(Source texts of formatted documents)
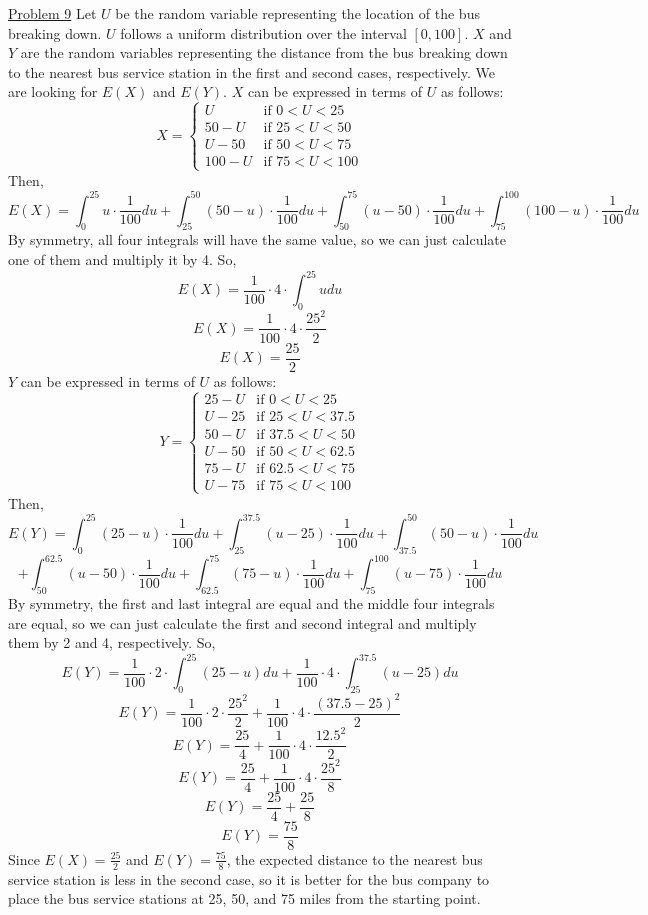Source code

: \documentclass{exam}
\begin{document}
\underline{Problem 9}
\newline
\newline
Let $U$ be the random variable representing the location of the bus breaking down. $U$ follows a uniform distribution over the interval $[0,100]$. $X$ and $Y$ are the random variables representing the distance from the bus breaking down to the nearest bus service station in the first and second cases, respectively. We are looking for $E(X)$ and $E(Y)$. $X$ can be expressed in terms of $U$ as follows:
\[X = \begin{cases}
U & \text{if } 0<U<25 \\
50-U & \text{if } 25<U<50 \\
U-50 & \text{if } 50<U<75 \\
100-U & \text{if } 75<U<100
\end{cases}\]
Then,
\[E(X) = \int_{0}^{25}u\cdot\frac{1}{100}du+\int_{25}^{50}(50-u)\cdot\frac{1}{100}du+\int_{50}^{75}(u-50)\cdot\frac{1}{100}du+\int_{75}^{100}(100-u)\cdot\frac{1}{100}du\]
By symmetry, all four integrals will have the same value, so we can just calculate one of them and multiply it by 4. So,
\[E(X) = \frac{1}{100}\cdot4\cdot\int_{0}^{25}udu\]
\[E(X) = \frac{1}{100}\cdot4\cdot\frac{25^2}{2}\]
\[E(X) = \frac{25}{2}\]
$Y$ can be expressed in terms of $U$ as follows:
\[Y = \begin{cases}
25-U & \text{if } 0<U<25 \\
U-25 & \text{if } 25<U<37.5 \\
50-U & \text{if } 37.5<U<50 \\
U-50 & \text{if } 50<U<62.5 \\
75-U & \text{if } 62.5<U<75 \\
U-75 & \text{if } 75<U<100
\end{cases}\]
Then,
\[E(Y) = \int_{0}^{25}(25-u)\cdot\frac{1}{100}du+\int_{25}^{37.5}(u-25)\cdot\frac{1}{100}du+\int_{37.5}^{50}(50-u)\cdot\frac{1}{100}du\]
\[+\int_{50}^{62.5}(u-50)\cdot\frac{1}{100}du+\int_{62.5}^{75}(75-u)\cdot\frac{1}{100}du+\int_{75}^{100}(u-75)\cdot\frac{1}{100}du\]
By symmetry, the first and last integral are equal and the middle four integrals are equal, so we can just calculate the first and second integral and multiply them by 2 and 4, respectively. So,
\[E(Y) = \frac{1}{100}\cdot2\cdot\int_{0}^{25}(25-u)du+\frac{1}{100}\cdot4\cdot\int_{25}^{37.5}(u-25)du\]
\[E(Y) = \frac{1}{100}\cdot2\cdot\frac{25^2}{2}+\frac{1}{100}\cdot4\cdot\frac{(37.5-25)^2}{2}\]
\[E(Y) = \frac{25}{4}+\frac{1}{100}\cdot4\cdot\frac{12.5^2}{2}\]
\[E(Y) = \frac{25}{4}+\frac{1}{100}\cdot4\cdot\frac{25^2}{8}\]
\[E(Y) = \frac{25}{4}+\frac{25}{8}\]
\[E(Y) = \frac{75}{8}\]
Since $E(X)=\frac{25}{2}$ and $E(Y)=\frac{75}{8}$, the expected distance to the nearest bus service station is less in the second case, so it is better for the bus company to place the bus service stations at 25, 50, and 75 miles from the starting point.
\newline
\end{document}
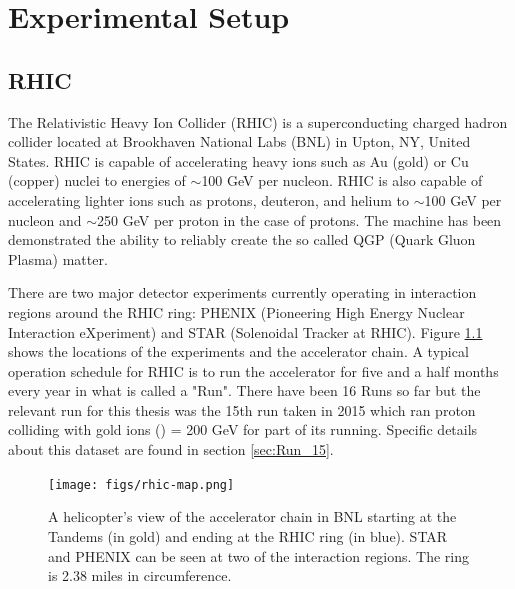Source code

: \chapter{Experimental Setup}
\section{RHIC}
The Relativistic Heavy Ion Collider (RHIC) is a superconducting charged hadron collider located at Brookhaven National Labs (BNL) in Upton, NY, United States. RHIC is capable of accelerating heavy ions such as Au (gold) or Cu (copper) nuclei to energies of $\sim	$100 GeV per nucleon. RHIC is also capable of accelerating lighter ions such as protons, deuteron, and helium to $\sim	$100 GeV per nucleon and $\sim	$250 GeV per proton in the case of protons. The machine has been demonstrated the ability to reliably create the so called QGP (Quark Gluon Plasma) matter.

There are two major detector experiments currently operating in interaction regions around the RHIC ring: PHENIX (Pioneering High Energy Nuclear Interaction eXperiment) and STAR (Solenoidal Tracker at RHIC). Figure \ref{fig:rhic_heli_photo} shows the locations of the experiments and the accelerator chain. A typical operation schedule for RHIC is to run the accelerator for five and a half months every year in what is called a "Run". There have been 16 Runs so far but the relevant run for this thesis was the 15th run taken in 2015 which ran proton colliding with gold ions (\pau) \sqsn = 200 GeV for part of its running. Specific details about this dataset are found in section \ref{sec:Run_15}.

\begin{figure}[!ht]
\begin{center}
\texttt{[image: figs/rhic-map.png]}
\caption{A helicopter's view of the accelerator chain in BNL starting at the Tandems (in gold) and ending at the RHIC ring (in blue). STAR and PHENIX can be seen at two of the interaction regions. The ring is 2.38 miles in circumference.}
\label{fig:rhic_heli_photo}
\end{center}
\end{figure}

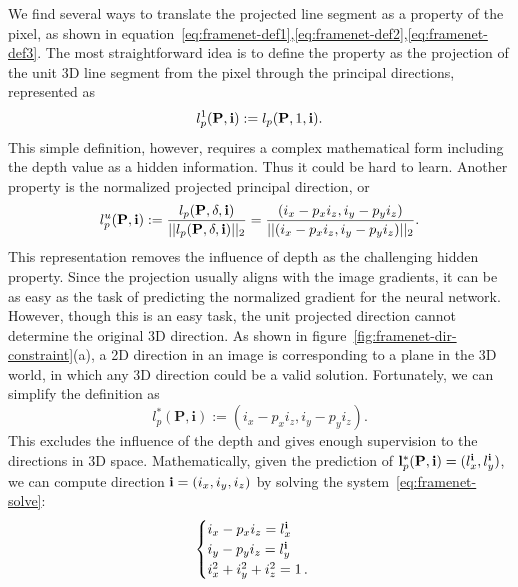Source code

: We find several ways to translate the projected line segment as a property of the pixel, as shown in equation~\ref{eq:framenet-def1},\ref{eq:framenet-def2},\ref{eq:framenet-def3}. The most straightforward idea is to define the property as the projection of the unit 3D line segment from the pixel through the principal directions, represented as 
\begin{equation}
    l^1_p(\textbf{P},\textbf{i}) := l_p(\textbf{P},1,\mathbf{i}).
    \label{eq:framenet-def1}
\end{equation}
This simple definition, however, requires a complex mathematical form including the depth value as a hidden information. Thus it could be hard to learn. Another property is the normalized projected principal direction, or
\begin{equation}
    l^u_p(\textbf{P},\textbf{i}) := \frac{l_p(\textbf{P},\delta,\mathbf{i})}{||l_p(\textbf{P},\delta,\mathbf{i})||_2} = \frac{(i_x - p_x i_z, i_y - p_y i_z)}{||(i_x - p_x i_z, i_y - p_y i_z)||_2}.
    \label{eq:framenet-def2}
\end{equation}
This representation removes the influence of depth as the challenging hidden property. Since the projection usually aligns with the image gradients, it can be as easy as the task of predicting the normalized gradient for the neural network. However, though this is an easy task, the unit projected direction cannot determine the original 3D direction. As shown in figure~\ref{fig:framenet-dir-constraint}(a), a 2D direction in an image is corresponding to a plane in the 3D world, in which any 3D direction could be a valid solution. Fortunately, we can simplify the definition as
\begin{equation}
    l_p^*(\textbf{P},\textbf{i}) := (i_x - p_xi_z, i_y-p_yi_z).
    \label{eq:framenet-def3}
\end{equation}
This excludes the influence of the depth and gives enough supervision to the directions in 3D space. Mathematically, given the prediction of $\mathbf{l}_p^*(\mathbf{P},\mathbf{i})=(l^{\mathbf{i}}_x,l^{\mathbf{i}}_y)$, we can compute direction $\mathbf{i}=(i_x,i_y,i_z)$ by solving the system~\ref{eq:framenet-solve}:
\begin{equation}
\begin{cases}
  i_x - p_x i_z = l^{\mathbf{i}}_x\\
  i_y - p_y i_z = l^{\mathbf{i}}_y\\
  i_x^2 +i_y^2 + i_z^2 = 1\,.
\end{cases}
\label{eq:framenet-solve}
\end{equation}
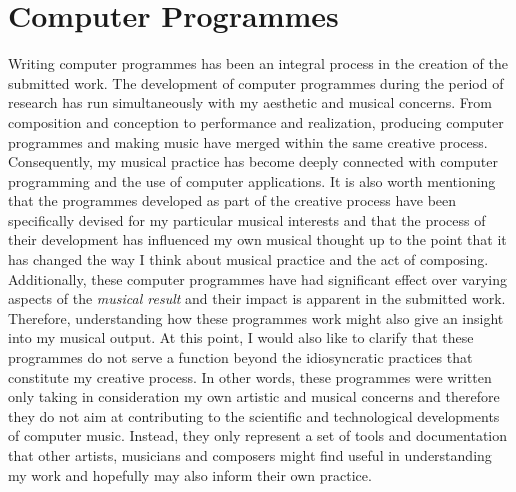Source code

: \hypertarget{chapter5}{}
\chapter{Computer Programmes}

Writing computer programmes has been an integral process in the creation of the submitted work. The development of computer programmes during the period of research has run simultaneously with my aesthetic and musical concerns. From composition and conception to performance and realization, producing computer programmes and making music have merged within the same creative process. Consequently, my musical practice has become deeply connected with computer programming and the use of computer applications. It is also worth mentioning that the programmes developed as part of the creative process have been specifically devised for my particular musical interests and that the process of their development has influenced my own musical thought up to the point that it has changed the way I think about musical practice and the act of composing. Additionally, these computer programmes have had significant effect over varying aspects of the \emph{musical result} and their impact is apparent in the submitted work. Therefore, understanding how these programmes work might also give an insight into my musical output. At this point, I would also like to clarify that these programmes do not serve a function beyond the idiosyncratic practices that constitute my creative process. In other words, these programmes were written only taking in consideration my own artistic and musical concerns and therefore they do not aim at contributing to the scientific and technological developments of computer music. Instead, they only represent a set of tools and documentation that other artists, musicians and composers might find useful in understanding my work and hopefully may also inform their own practice.

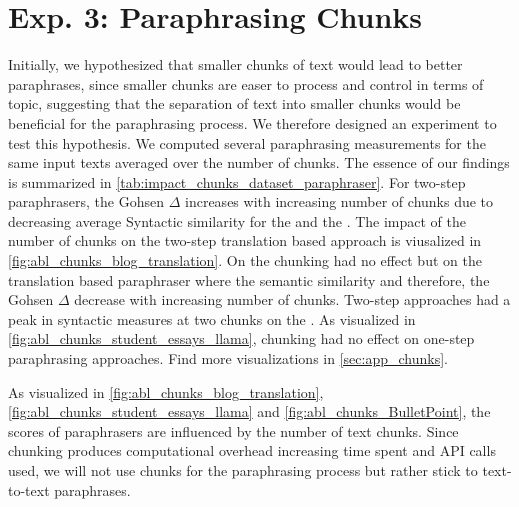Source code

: \section{Exp. 3: Paraphrasing Chunks}

Initially, we hypothesized that smaller chunks of text would lead to better paraphrases, since smaller chunks are easer to process and control in terms of topic, suggesting that the separation of text into smaller chunks would be beneficial for the paraphrasing process.
We therefore designed an experiment to test this hypothesis.
We computed several paraphrasing measurements for the same input texts averaged over the number of chunks.
The essence of our findings is summarized in \autoref{tab:impact_chunks_dataset_paraphraser}.
For two-step paraphrasers, the Gohsen $\Delta$ increases with increasing number of chunks due to decreasing average Syntactic similarity for the \dataBlog{} and the \dataStudent{}.
The impact of the number of chunks on the two-step translation based approach is viusalized in \autoref{fig:abl_chunks_blog_translation}.
On the \dataGutenberg{} chunking had no effect but on the translation based paraphraser where the semantic similarity and therefore, the Gohsen $\Delta$ decrease with increasing number of chunks.
Two-step approaches had a peak in syntactic measures at two chunks on the \dataPan{}.
As visualized in \autoref{fig:abl_chunks_student_essays_llama}, chunking had no effect on one-step paraphrasing approaches.
Find more visualizations in \autoref{sec:app_chunks}.

As visualized in \autoref{fig:abl_chunks_blog_translation}, \autoref{fig:abl_chunks_student_essays_llama} and \autoref{fig:abl_chunks_BulletPoint},
the scores of paraphrasers are influenced by the number of text chunks.
Since chunking produces computational overhead increasing time spent and API calls used, we will not use chunks for the paraphrasing process but rather stick to text-to-text paraphrases.

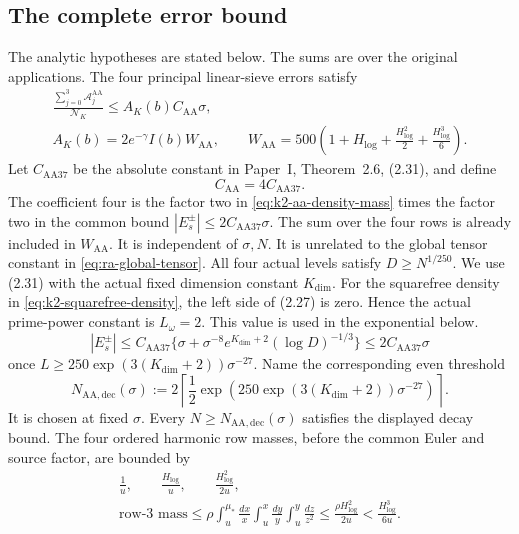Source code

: \subsection{The complete error bound}

The analytic hypotheses are stated below.
The sums are over the original applications.
The four principal linear-sieve errors satisfy
\begin{equation}\label{eq:k2-aa-mass}
\begin{gathered}
 \frac{\sum_{j=0}^3 \mathcal A_j^{\mathrm{AA}}}{\mathcal N_K}
 \le A_K(b)C_{\mathrm{AA}}\sigma,\\
 A_K(b)=2e^{-\gamma}I(b)W_{\mathrm{AA}},\qquad
 W_{\mathrm{AA}}=500\left(1+H_{\log}
                    +\frac{H_{\log}^2}2+\frac{H_{\log}^3}6\right).
\end{gathered}
\end{equation}
Let \(C_{\mathrm{AA37}}\) be the absolute constant in Paper~I,
Theorem~2.6, (2.31), and define
\begin{equation}\label{eq:k2-aa-constant}
 C_{\mathrm{AA}}=4C_{\mathrm{AA37}}.
\end{equation}
The coefficient four is the factor two in
\eqref{eq:k2-aa-density-mass} times the factor two in the common bound
\(|E_s^{\pm}|\le 2C_{\mathrm{AA37}}\sigma\). The sum over the four rows is
already included in \(W_{\mathrm{AA}}\). It is independent of \(\sigma,N\).
It is unrelated to the global tensor constant in
\eqref{eq:ra-global-tensor}. All four actual levels satisfy
\(D\ge N^{1/250}\). We use (2.31) with the actual fixed dimension constant
\(K_{\mathrm{dim}}\). For the squarefree density in
\eqref{eq:k2-squarefree-density}, the left side of (2.27) is zero. Hence
the actual prime-power constant is \(L_{\omega}=2\). This value is used
in the exponential below.
\begin{equation}\label{eq:k2-aa-decay}
 |E_s^{\pm}|\le C_{\mathrm{AA37}}
 \{\sigma+\sigma^{-8}e^{K_{\mathrm{dim}}+2}(\log D)^{-1/3}\}
 \le2C_{\mathrm{AA37}}\sigma
\end{equation}
once \(L\ge250\exp(3(K_{\mathrm{dim}}+2))\sigma^{-27}\).
Name the corresponding even threshold
\[
 N_{\mathrm{AA,dec}}(\sigma)
 :=2\left\lceil\frac12
 \exp\!\left(250\exp(3(K_{\mathrm{dim}}+2))\sigma^{-27}\right)
 \right\rceil.
\]
It is chosen at fixed \(\sigma\). Every
\(N\ge N_{\mathrm{AA,dec}}(\sigma)\) satisfies the displayed decay bound.
The four ordered harmonic row masses, before the common Euler and source
factor, are bounded by
\begin{equation}\label{eq:k2-aa-row-masses}
\begin{gathered}
 \frac1u,\qquad \frac{H_{\log}}u,\qquad
 \frac{H_{\log}^2}{2u},\\
 \text{row-3 mass}\le
 \rho\int_u^{\mu_*}\frac{dx}{x}\int_u^x\frac{dy}{y}
        \int_u^y\frac{dz}{z^2}
 \le\frac{\rho H_{\log}^2}{2u}
 <\frac{H_{\log}^3}{6u}.
\end{gathered}
\end{equation}
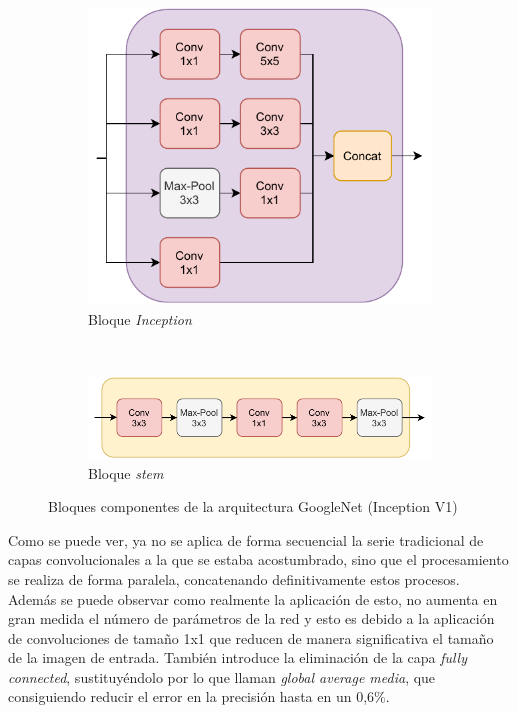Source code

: \begin{itemize}
    \begin{figure}[!h]
    \centering
    \begin{subfigure}{0.45\textwidth}
        \centering
        \includegraphics[width=\textwidth]{figuras/desarrollo teorico/desarrollo_teorico-Inception V1-inception.pdf} 
        \caption{Bloque \textit{Inception}}
        \label{fig:inception_bloque}
    \end{subfigure}
    \hfill\\
    \begin{subfigure}{0.65\textwidth}
        \centering
        \includegraphics[width=\textwidth]{figuras/desarrollo teorico/desarrollo_teorico-Inception V1-stem.pdf} 
        \caption{Bloque \textit{stem}}
        \label{fig:stem_bloque}
    \end{subfigure}
    \caption{Bloques componentes de la arquitectura GoogleNet (Inception V1)}
    \label{fig:bloques_inceptionv1}
    \end{figure}
    
    Como se puede ver, ya no se aplica de forma secuencial la serie tradicional de capas convolucionales a la que se estaba acostumbrado, sino que el procesamiento se realiza de forma paralela, concatenando definitivamente estos procesos. Además se puede observar como realmente la aplicación de esto, no aumenta en gran medida el número de parámetros de la red y esto es debido a la aplicación de convoluciones de tamaño 1x1 que reducen de manera significativa el tamaño de la imagen de entrada. También introduce la eliminación de la capa \textit{fully connected}, sustituyéndolo por lo que llaman \textit{global average media}, que consiguiendo reducir el error en la precisión hasta en un 0,6\%.
    

\end{itemize}
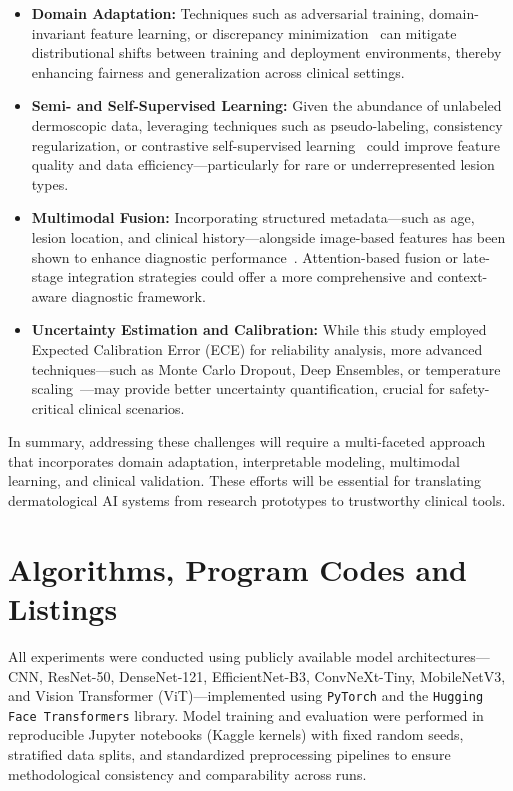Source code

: \documentclass[pdflatex,sn-mathphys-num]{sn-jnl}%
\theoremstyle{thmstyleone}%
\theoremstyle{thmstyletwo}%
\theoremstyle{thmstylethree}%
\begin{document}
\begin{itemize}
    \item \textbf{Domain Adaptation:} Techniques such as adversarial training, domain-invariant feature learning, or discrepancy minimization~\cite{guan2021domain} can mitigate distributional shifts between training and deployment environments, thereby enhancing fairness and generalization across clinical settings.

    \item \textbf{Semi- and Self-Supervised Learning:} Given the abundance of unlabeled dermoscopic data, leveraging techniques such as pseudo-labeling, consistency regularization, or contrastive self-supervised learning~\cite{jiao2024learning} could improve feature quality and data efficiency—particularly for rare or underrepresented lesion types.

    \item \textbf{Multimodal Fusion:} Incorporating structured metadata—such as age, lesion location, and clinical history—alongside image-based features has been shown to enhance diagnostic performance~\cite{li2024review}. Attention-based fusion or late-stage integration strategies could offer a more comprehensive and context-aware diagnostic framework.

    \item \textbf{Uncertainty Estimation and Calibration:} While this study employed Expected Calibration Error (ECE) for reliability analysis, more advanced techniques—such as Monte Carlo Dropout, Deep Ensembles, or temperature scaling~\cite{lakshminarayanan2017simple}—may provide better uncertainty quantification, crucial for safety-critical clinical scenarios.
\end{itemize}

In summary, addressing these challenges will require a multi-faceted approach that incorporates domain adaptation, interpretable modeling, multimodal learning, and clinical validation. These efforts will be essential for translating dermatological AI systems from research prototypes to trustworthy clinical tools.

\section{Algorithms, Program Codes and Listings}\label{sec8}

All experiments were conducted using publicly available model architectures—CNN, ResNet-50, DenseNet-121, EfficientNet-B3, ConvNeXt-Tiny, MobileNetV3, and Vision Transformer (ViT)—implemented using \texttt{PyTorch} and the \texttt{Hugging Face Transformers} library. Model training and evaluation were performed in reproducible Jupyter notebooks (Kaggle kernels) with fixed random seeds, stratified data splits, and standardized preprocessing pipelines to ensure methodological consistency and comparability across runs.
\end{document}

### Instructions for the task:
Read the entries above, then pull out the lines that include "multiply".

### Your response:
By symmetry, all four integrals will have the same value, so we can just calculate one of them and multiply it by 4. So,
By symmetry, the first and last integral are equal and the middle four integrals are equal, so we can just calculate the first and second integral and multiply them by 2 and 4, respectively. So,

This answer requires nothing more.